El origen del implante dental

¿Alguna vez habéis oído hablar de los “dientes de Waterloo”? Echar la vista atrás es casi siempre sinónimo de sorpresa. Parece mentira que muchas de las cosas que descubrimos en el pasado hayan ocurrido en realidad. Veréis como el “implante dental” que conocemos nada tiene que ver con lo que fue en sus orígenes…

A la introducción del azúcar en Europa y la popularización de su consumo en el siglo XVII, se asoció un inevitable incremento de las caries, sumándose a la preocupante ausencia de higiene y los múltiples problemas dentales característicos de la época.
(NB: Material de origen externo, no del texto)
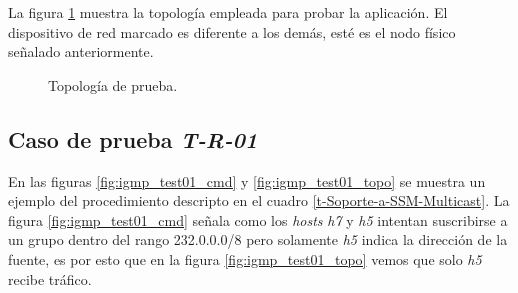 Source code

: La figura \ref{fig:topo_grande} muestra la topología empleada para probar la aplicación. El dispositivo de red marcado es diferente a los demás, esté es el nodo físico señalado anteriormente.

\begin{figure}[th]
	\centering 
	\caption[Topología de prueba]{Topología de prueba.}
	\label{fig:topo_grande}
\end{figure}

\subsection*{Caso de prueba \textit{T-R-01}}

En las figuras \ref{fig:igmp_test01_cmd} y \ref{fig:igmp_test01_topo} se muestra un ejemplo del procedimiento descripto en el cuadro \ref{t-Soporte-a-SSM-Multicast}. La figura \ref{fig:igmp_test01_cmd} señala como los \textit{hosts} \textit{h7} y \textit{h5} intentan suscribirse a un grupo dentro del rango 232.0.0.0/8 pero solamente \textit{h5} indica la dirección de la fuente, es por esto que en la figura \ref{fig:igmp_test01_topo} vemos que solo \textit{h5} recibe tráfico.

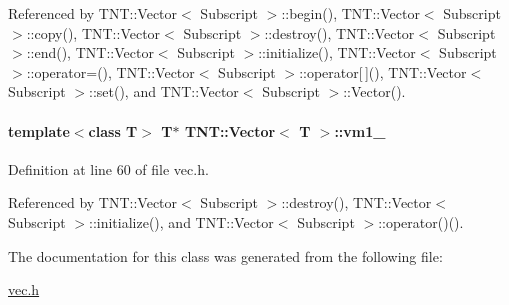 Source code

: Referenced by TNT::Vector$<$ Subscript $>$::begin(), TNT::Vector$<$ Subscript $>$::copy(), TNT::Vector$<$ Subscript $>$::destroy(), TNT::Vector$<$ Subscript $>$::end(), TNT::Vector$<$ Subscript $>$::initialize(), TNT::Vector$<$ Subscript $>$::operator=(), TNT::Vector$<$ Subscript $>$::operator\mbox{[}$\,$\mbox{]}(), TNT::Vector$<$ Subscript $>$::set(), and TNT::Vector$<$ Subscript $>$::Vector().

\paragraph[{vm1\_\-}]{\setlength{\rightskip}{0pt plus 5cm}template$<$class T$>$ T$\ast$ {\bf TNT::Vector}$<$ T $>$::{\bf vm1\_\-}}\hfill\label{class_t_n_t_1_1_vector_a55f5ebf43f5af53aabdfae15a1ce11d4}


Definition at line 60 of file vec.h.



Referenced by TNT::Vector$<$ Subscript $>$::destroy(), TNT::Vector$<$ Subscript $>$::initialize(), and TNT::Vector$<$ Subscript $>$::operator()().



The documentation for this class was generated from the following file:\begin{DoxyCompactItemize}
\item 
\hyperlink{vec_8h}{vec.h}\end{DoxyCompactItemize}

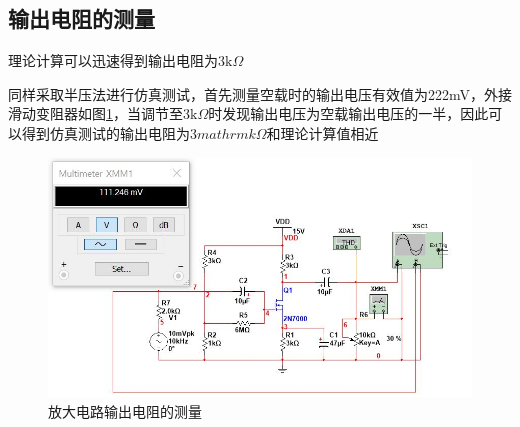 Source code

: \documentclass[UTF8,a4paper]{ctexart}
\begin{document}
\subsection{输出电阻的测量}
理论计算可以迅速得到输出电阻为$3\mathrm{k}\Omega$

同样采取半压法进行仿真测试，首先测量空载时的输出电压有效值为222mV，外接滑动变阻器如图\ref{MOSro}，当调节至3$\mathrm{k}\Omega$时发现输出电压为空载输出电压的一半，因此可以得到仿真测试的输出电阻为3$mathrm{k}\Omega$和理论计算值相近
\begin{figure}
\centering
\includegraphics[width=\textwidth]{2-4Ro.jpg}
\caption{放大电路输出电阻的测量}
\label{MOSro}
\end{figure}
\end{document}
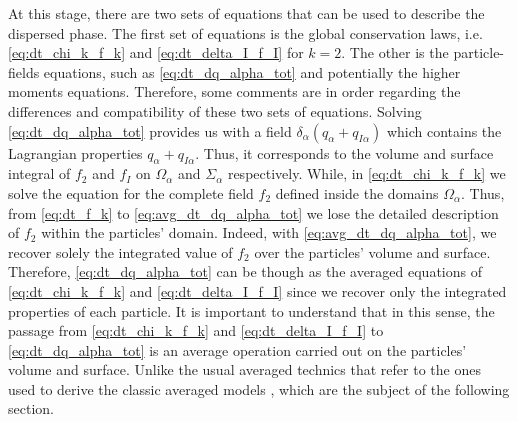 At this stage, there are two sets of equations that can be used to describe the dispersed phase. 
The first set of equations is the global conservation laws, i.e. \ref{eq:dt_chi_k_f_k} and \ref{eq:dt_delta_I_f_I} for $k=2$. 
The other is the particle-fields equations, such as \ref{eq:dt_dq_alpha_tot} and potentially the higher moments equations.
Therefore, some comments are in order regarding the differences and compatibility of these two sets of equations.
Solving \ref{eq:dt_dq_alpha_tot} provides us with a field $\delta_\alpha(q_\alpha+q_{I\alpha})$ which contains the Lagrangian properties $q_\alpha+q_{I\alpha}$.
Thus, it corresponds to the volume and surface integral of $f_2$ and $f_I$ on $\Omega_\alpha$ and $\Sigma_\alpha$ respectively.
While, in \ref{eq:dt_chi_k_f_k} we solve the equation for the complete field $f_2$ defined inside the domains $\Omega_\alpha$.  
Thus, from  \ref{eq:dt_f_k} to \ref{eq:avg_dt_dq_alpha_tot} we lose the detailed description of $f_2$ within the particles' domain.
Indeed, with \ref{eq:avg_dt_dq_alpha_tot}, we recover solely the integrated value of $f_2$ over the particles' volume and surface. 
Therefore, \ref{eq:dt_dq_alpha_tot} can be though as the averaged equations of \ref{eq:dt_chi_k_f_k} and \ref{eq:dt_delta_I_f_I} since we recover only the integrated properties of each particle. 
It is important to understand that in this sense, the passage from \ref{eq:dt_chi_k_f_k} and \ref{eq:dt_delta_I_f_I} to \ref{eq:dt_dq_alpha_tot} is an average operation carried out on the particles' volume and surface.
Unlike the usual averaged technics that refer to the ones used to derive the classic averaged models \citep{jackson1997locally,zhang1994averaged}, which are the subject of the following section. 



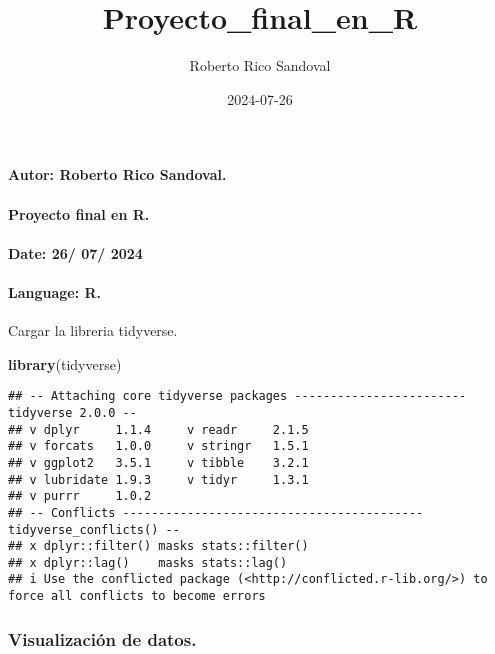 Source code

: \documentclass[
]{article}
\title{Proyecto\_final\_en\_R}
\author{Roberto Rico Sandoval}
\date{2024-07-26}
\newenvironment{Shaded}{\begin{snugshade}}{\end{snugshade}}
\newcommand{\FunctionTok}[1]{\textcolor[rgb]{0.13,0.29,0.53}{\textbf{#1}}}
\newcommand{\NormalTok}[1]{#1}
\begin{document}
\maketitle

\paragraph{Autor: Roberto Rico
Sandoval.}\label{autor-roberto-rico-sandoval.}

\paragraph{Proyecto final en R.}\label{proyecto-final-en-r.}

\paragraph{Date: 26/ 07/ 2024}\label{date-26-07-2024}

\paragraph{Language: R.}\label{language-r.}

Cargar la libreria tidyverse.

\begin{Shaded}
\begin{Highlighting}[]
\FunctionTok{library}\NormalTok{(tidyverse)}
\end{Highlighting}
\end{Shaded}

\begin{verbatim}
## -- Attaching core tidyverse packages ------------------------ tidyverse 2.0.0 --
## v dplyr     1.1.4     v readr     2.1.5
## v forcats   1.0.0     v stringr   1.5.1
## v ggplot2   3.5.1     v tibble    3.2.1
## v lubridate 1.9.3     v tidyr     1.3.1
## v purrr     1.0.2     
## -- Conflicts ------------------------------------------ tidyverse_conflicts() --
## x dplyr::filter() masks stats::filter()
## x dplyr::lag()    masks stats::lag()
## i Use the conflicted package (<http://conflicted.r-lib.org/>) to force all conflicts to become errors
\end{verbatim}

\subsubsection{Visualización de
datos.}\label{visualizaciuxf3n-de-datos.}
\end{document}
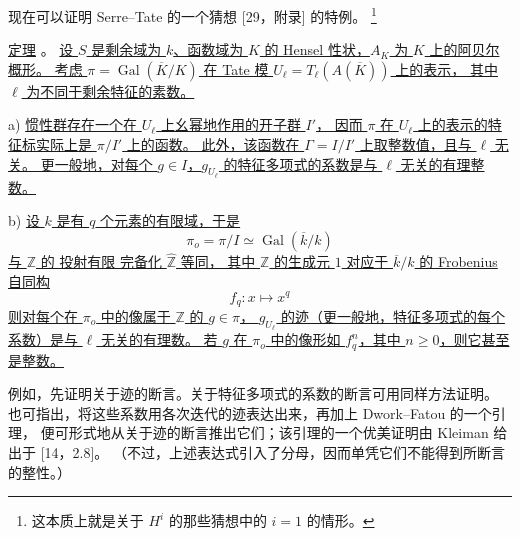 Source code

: 现在可以证明 Serre--Tate 的一个猜想 [29，附录] 的特例。
\footnote{这本质上就是关于 $H^i$ 的那些猜想中的 $i=1$ 的情形。}



\medskip
\noindent
\underline{定理} 。
\underline{设 $S$ 是剩余域为 $k$、函数域为 $K$ 的 Hensel 性状，$A_K$ 为 $K$ 上的阿贝尔概形。
考虑 $\pi=\operatorname{Gal}(\overline K/K)$ 在 Tate 模 $U_\ell=T_\ell(A(\overline K))$ 上的表示，
其中 $\ell$ 为不同于剩余特征的素数。}

\smallskip
\noindent
a) \underline{惯性群存在一个在 $U_\ell$ 上幺幂地作用的开子群 $I'$，
因而 $\pi$ 在 $U_\ell$ 上的表示的特征标实际上是 $\pi/I'$ 上的函数。
此外，该函数在 $\Gamma=I/I'$ 上取整数值，且与 $\ell$ 无关。
更一般地，对每个 $g\in I$，$g_{U_\ell}$ 的特征多项式的系数是与 $\ell$ 无关的有理整数。}

\smallskip
\noindent
b) \underline{设 $k$ 是有 $q$ 个元素的有限域，于是}
\[
 \pi_o=\pi/I\simeq\operatorname{Gal}(\overline k/k)
\]
\underline{与 $\mathbb Z$ 的 投射有限 完备化 $\widehat{\mathbb Z}$ 等同，
其中 $\mathbb Z$ 的生成元 $1$ 对应于 $\overline k/k$ 的 Frobenius 自同构}
\[
 f_q:x\longmapsto x^q
\]
\underline{则对每个在 $\pi_o$ 中的像属于 $\mathbb Z$ 的 $g\in\pi$，
$g_{U_\ell}$ 的迹（更一般地，特征多项式的每个系数）是与 $\ell$ 无关的有理数。
若 $g$ 在 $\pi_o$ 中的像形如 $f_q^{n}$，其中 $n\geq0$，则它甚至是整数。}

例如，先证明关于迹的断言。关于特征多项式的系数的断言可用同样方法证明。
也可指出，将这些系数用各次迭代的迹表达出来，再加上 Dwork--Fatou 的一个引理，
便可形式地从关于迹的断言推出它们；该引理的一个优美证明由 Kleiman 给出于 [14，2.8]。
（不过，上述表达式引入了分母，因而单凭它们不能得到所断言的整性。）

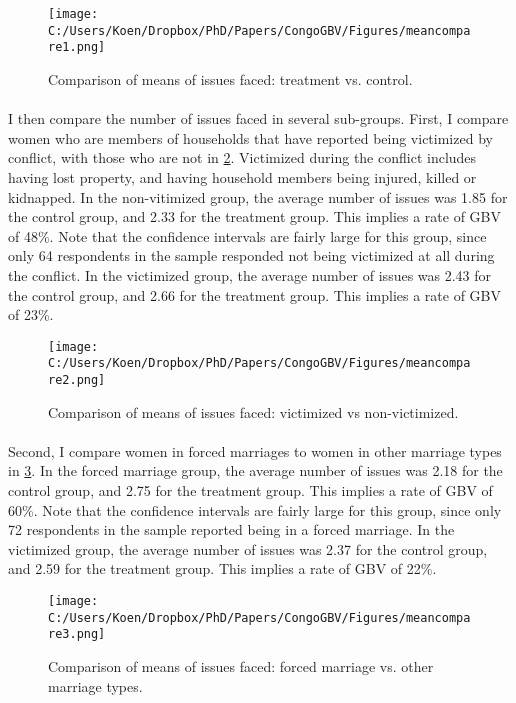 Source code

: \documentclass[11pt,a4paper]{scrartcl} %
\begin{document}
\begin{figure}
  \texttt{[image: C:/Users/Koen/Dropbox/PhD/Papers/CongoGBV/Figures/meancompare1.png]}
  \caption{Comparison of means of issues faced: treatment vs. control.}
  \label{fig:meancompare1}
\end{figure}

\paragraph{}
I then compare the number of issues faced in several sub-groups. First, I compare women who are members of households that have reported being victimized by conflict, with those who are not in \ref{fig:meancompare2}. Victimized during the conflict includes having lost property, and having household members being injured, killed or kidnapped. In the non-vitimized group, the average number of issues was 1.85 for the control group, and 2.33 for the treatment group. This implies a rate of GBV of 48\%. Note that the confidence intervals are fairly large for this group, since only 64 respondents in the sample responded not being victimized at all during the conflict. In the victimized group, the average number of issues was 2.43 for the control group, and 2.66 for the treatment group. This implies a rate of GBV of 23\%. 

\begin{figure}
  \texttt{[image: C:/Users/Koen/Dropbox/PhD/Papers/CongoGBV/Figures/meancompare2.png]}
  \caption{Comparison of means of issues faced: victimized vs non-victimized.}
  \label{fig:meancompare2}
\end{figure}

\paragraph{}
Second, I compare women in forced marriages to women in other marriage types in \ref{fig:meancompare3}. In the forced marriage group, the average number of issues was 2.18 for the control group, and 2.75 for the treatment group. This implies a rate of GBV of 60\%. Note that the confidence intervals are fairly large for this group, since only 72 respondents in the sample reported being in a forced marriage. In the victimized group, the average number of issues was 2.37 for the control group, and 2.59 for the treatment group. This implies a rate of GBV of 22\%. 

\begin{figure}
  \texttt{[image: C:/Users/Koen/Dropbox/PhD/Papers/CongoGBV/Figures/meancompare3.png]}
  \caption{Comparison of means of issues faced: forced marriage vs. other marriage types.}
  \label{fig:meancompare3}
\end{figure}
\end{document}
Dentures_with_Waterloo_Teeth_-_Military_Museum_-_Dresden_-_Germany_crop-300x300

Como consecuencia lógica de esta situación, y con un fin orientado claramente a la estética dental y no a la salud (sus usuarios se los quitaban generalmente para comer), aparecieron los primeros implantes dentales. Estos artilugios consistían en una base elaborada en madera, marfil o porcelana sobre la que se insertaban dientes de animales, reos condenados a muerte o incluso procedentes de la profanación de algunas tumbas. Resultaba extremadamente difícil conseguir estos componentes, sin embargo, tras la batalla de Waterloo en 1815 se produjo una importante transformación: las piezas dentales abarrotaron los mercados, haciendo posible el acceso de la gente con poder adquisitivo a piezas de gran calidad, procedentes de individuos sanos. ¿Qué por qué? Pues porque a los 50.000 jóvenes soldados que fallecieron en combate se les extrajeron los dientes antes de enterrarlos.

Desde ese momento y durante algún tiempo se denominaba “dientes de Waterloo” a todas las dentaduras compuestas por dientes sanos. Cualquiera se lo pensaría dos veces antes visitar a su odontólogo si no existiese el implante dental artificial, ¿eh?